Exponential decay curve fitting in numpy and scipy

I'm having a bit of trouble with fitting a curve to some data, but can't work out where I am going wrong.
In the past I have done this with numpy.linalg.lstsq for exponential functions and scipy.optimize.curve_fit for sigmoid functions. This time I wished to create a script that would let me specify various functions, determine parameters and test their fit against the data. While doing this I noticed that Scipy leastsq and Numpy lstsq seem to provide different answers for the same set of data and the same function. The function is simply y = e^(l*x) and is constrained such that y=1 at x=0.
Excel trend line agrees with the Numpy lstsq result, but as Scipy leastsq is able to take any function, it would be good to work out what the problem is.
import scipy.optimize as optimize
import numpy as np
import matplotlib.pyplot as plt
## Sampled data
x = np.array([0, 14, 37, 975, 2013, 2095, 2147])
y = np.array([1.0, 0.764317544, 0.647136491, 0.070803763, 0.003630962, 0.001485394, 0.000495131])
# function
fp = lambda p, x: np.exp(p*x)
# error function
e = lambda p, x, y: (fp(p, x) - y)
# using scipy least squares
l1, s = optimize.leastsq(e, -0.004, args=(x,y))
print l1
# [-0.0132281]
# using numpy least squares
l2 = np.linalg.lstsq(np.vstack([x, np.zeros(len(x))]).T,np.log(y))[0][0]
print l2
# -0.00313461628963 (same answer as Excel trend line)
# smooth x for plotting
x_ = np.arange(0, x[-1], 0.2)
plt.figure()
plt.plot(x, y, 'rx', x_, fp(l1, x_), 'b-', x_, fp(l2, x_), 'g-')
plt.show()
Edit - additional information
The MWE above includes a small sample of the dataset.
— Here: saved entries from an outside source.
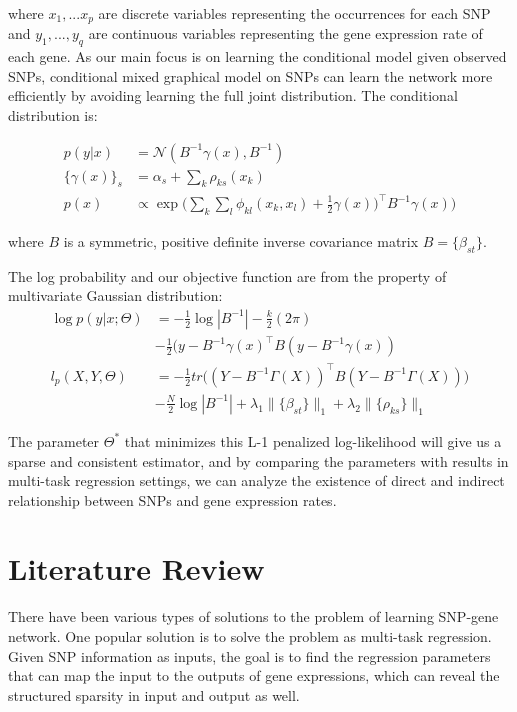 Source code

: \documentclass{article}
\begin{document}
where $x_1, ... x_p$ are discrete variables representing the occurrences for each SNP and $y_1, ..., y_q$ are continuous variables representing the gene expression rate of each gene. As our main focus is on learning the conditional model given observed SNPs, conditional mixed graphical model on SNPs can learn the network more efficiently by avoiding learning the full joint distribution. The conditional distribution is:

\begin{align}
p(y|x) &= \mathcal{N}(B^{-1}\gamma(x), B^{-1}) \label{eq:cond_prob}\\
\{\gamma(x)\}_s &= \alpha_s + \sum_{k} \rho_{ks}(x_k) \\
p(x) &\propto \exp \Big( \sum_{k} \sum_{l} \phi_{kl}(x_k, x_l) + \frac{1}{2} \gamma(x))^\intercal B^{-1} \gamma(x) \Big)
\end{align}

where $B$ is a symmetric, positive definite inverse covariance matrix $B = \{ \beta_{st}\}$.

The log probability and our objective function are from the property of multivariate Gaussian distribution:
\begin{align}
\log p(y | x; \Theta) &= -\frac{1}{2}\log |B^{-1}| -\frac{k}{2} (2 \pi) \nonumber    \\
& -\frac{1}{2} (y - B^{-1} \gamma(x)^\intercal B (y - B^{-1} \gamma(x)) \\
l_p(X, Y, \Theta) &= -\frac{1}{2} tr\Big((Y - B^{-1} \Gamma(X))^\intercal B (Y - B^{-1} \Gamma(X)) \Big) \nonumber \\
& -\frac{N}{2} \log|B^{-1}| + \lambda_1 \|\{\beta_{st}\}\|_1 + \lambda_2 \|\{\rho_{ks}\}\|_1 \label{eq:obj}
\end{align}

The parameter $\Theta^*$ that minimizes this L-1 penalized log-likelihood will give us a sparse and consistent estimator, and by comparing the parameters with results in multi-task regression settings, we can analyze the existence of direct and indirect relationship between SNPs and gene expression rates.

\section{Literature Review}

There have been various types of solutions to the problem of learning SNP-gene network. One popular solution is to solve the problem as multi-task regression.
Given SNP information as inputs, the goal is to find the regression parameters that can map the input to the outputs of gene expressions, which can reveal the structured sparsity in input and output as well.
\end{document}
When fitting the actual data the scipy.optimize.curve_fit curve presents an R^2 of 0.82, while the numpy.linalg.lstsq curve, which is the same as that calculated by Excel, has an R^2 of 0.41.
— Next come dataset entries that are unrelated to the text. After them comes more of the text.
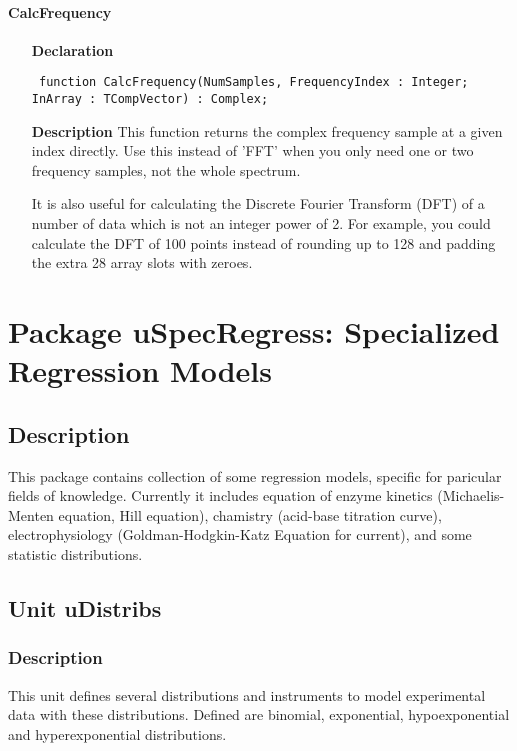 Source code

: \documentclass[12pt,a4paper,oneside]{report}
\newcommand{\lmath}[1]{   %
	\marginpar{\vspace{#1} 
		\begin{flushright}
			LMath
	\end{flushright} }
}
\newcommand{\declarationitem}[1]{\textbf{#1}}
\newcommand{\descriptiontitle}[1]{\textbf{#1}}
\newcommand{\code}[1]{\texttt{#1}}
\begin{document}
\subsubsection{CalcFrequency}
\label{ufft-CalcFrequency}
\begin{itemize}\item[\declarationitem{Declaration}\hfill]
	\begin{flushleft}
		\code{
			function CalcFrequency(NumSamples, FrequencyIndex : Integer; InArray : TCompVector) : Complex;}
		
	\end{flushleft}
	
	\par
	\item[\descriptiontitle{Description}]
	This function returns the complex frequency sample at a given index directly. Use this instead of 'FFT' when you only need one or two frequency samples, not the whole spectrum.
	
	It is also useful for calculating the Discrete Fourier Transform (DFT) of a number of data which is not an integer power of 2. For example, you could calculate the DFT of 100 points instead of rounding up to 128 and padding the extra 28 array slots with zeroes.
	
\end{itemize}
\chapter{Package uSpecRegress: Specialized Regression Models}\label{package-uspecregress}
\section{Description}
This package contains collection of some regression models, specific for paricular fields of knowledge. Currently it includes equation of enzyme kinetics (Michaelis-Menten equation, Hill equation), chamistry (acid-base titration curve), electrophysiology (Goldman-Hodgkin-Katz Equation for current), and some statistic distributions.
\section{Unit uDistribs}\lmath{-24pt}
\label{udistribs}
\subsection{Description}
This unit defines several distributions and instruments to model experimental data with these distributions. Defined are binomial, exponential, hypoexponential and hyperexponential distributions.
\end{document}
You are minimizing different error functions.
When you use numpy.linalg.lstsq, the error function being minimized is
np.sum((np.log(y) - p * x)**2)
while scipy.optimize.leastsq minimizes the function
np.sum((y - np.exp(p * x))**2)
The first case requires a linear dependency between the dependent and independent variables, but the solution is known analitically, while the second can handle any dependency, but relies on an iterative method.
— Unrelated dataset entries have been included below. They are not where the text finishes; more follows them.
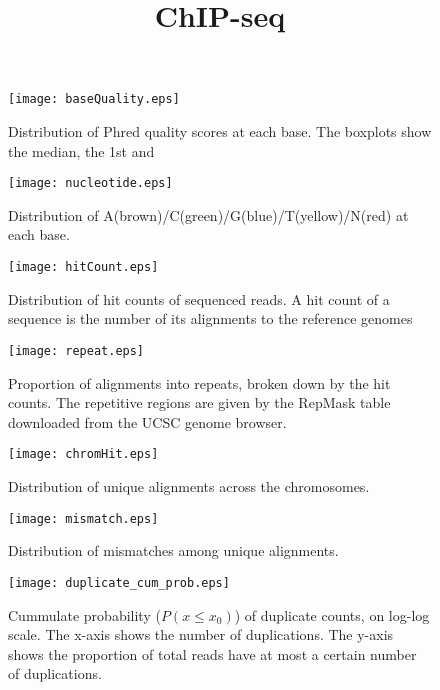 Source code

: \documentclass[a4paper,10pt]{article}
\title{ChIP-seq}
\begin{document}
\maketitle

\begin{figure}[!ht]
\centering
\texttt{[image: baseQuality.eps]}
\caption{\small Distribution of Phred quality scores at each base. The boxplots show the median, the 1st and }
\end{figure}


\begin{figure}[!ht]
\centering
\texttt{[image: nucleotide.eps]}
\caption{\small Distribution of A(brown)/C(green)/G(blue)/T(yellow)/N(red) at each base.}
\end{figure}

\begin{figure}[!ht]
\centering
\texttt{[image: hitCount.eps]}
\caption{\small Distribution of hit counts of sequenced reads. A hit count of a sequence is the number of its alignments to the reference genomes}
\end{figure}

\begin{figure}[!ht]
\centering
\texttt{[image: repeat.eps]}
\caption{\small Proportion of alignments into repeats, broken down by the hit counts. The repetitive regions are given by the RepMask table downloaded from the UCSC genome browser.}
\end{figure}

\begin{figure}[!ht]
\centering
\texttt{[image: chromHit.eps]}
\caption{\small Distribution of unique alignments across the chromosomes.}
\end{figure}

\begin{figure}[!ht]
\centering
\texttt{[image: mismatch.eps]}
\caption{\small Distribution of mismatches among unique alignments.}
\end{figure}

\begin{figure}[!ht]
\centering
\texttt{[image: duplicate\_cum\_prob.eps]}
\caption{\small Cummulate probability ($P(x \le x_0)$) of duplicate counts, on log-log scale. The x-axis shows the number of duplications. The y-axis shows the proportion of total reads have at most a certain number of duplications.}
\end{figure}
\end{document}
On a separate note, I cannot test it right now, but when using numpy.linalg.lstsq, I you don't need to vstack a row of zeros, the following works as well:
l2 = np.linalg.lstsq(x[:, None], np.log(y))[0][0]
To expound a bit on Jaime's point, any non-linear transformation of the data will lead to a different error function and hence to different solutions. These will lead to different confidence intervals for the fitting parameters. So you have three possible criteria to use to make a decision: which error you want to minimize, which parameters you want more confidence in, and finally, if you are using the fitting to predict some value, which method yields less error in the interesting predicted value. Playing around a bit analytically and in Excel suggests that different kinds of noise in the data (e.g. if the noise function scales the amplitude, affects the time-constant or is additive) leads to different choices of solution.
I'll also add that while this trick "works" for exponential decay to 0, it can't be used in the more general (and common) case of damped exponentials (rising or falling) to values that cannot be assumed to be 0.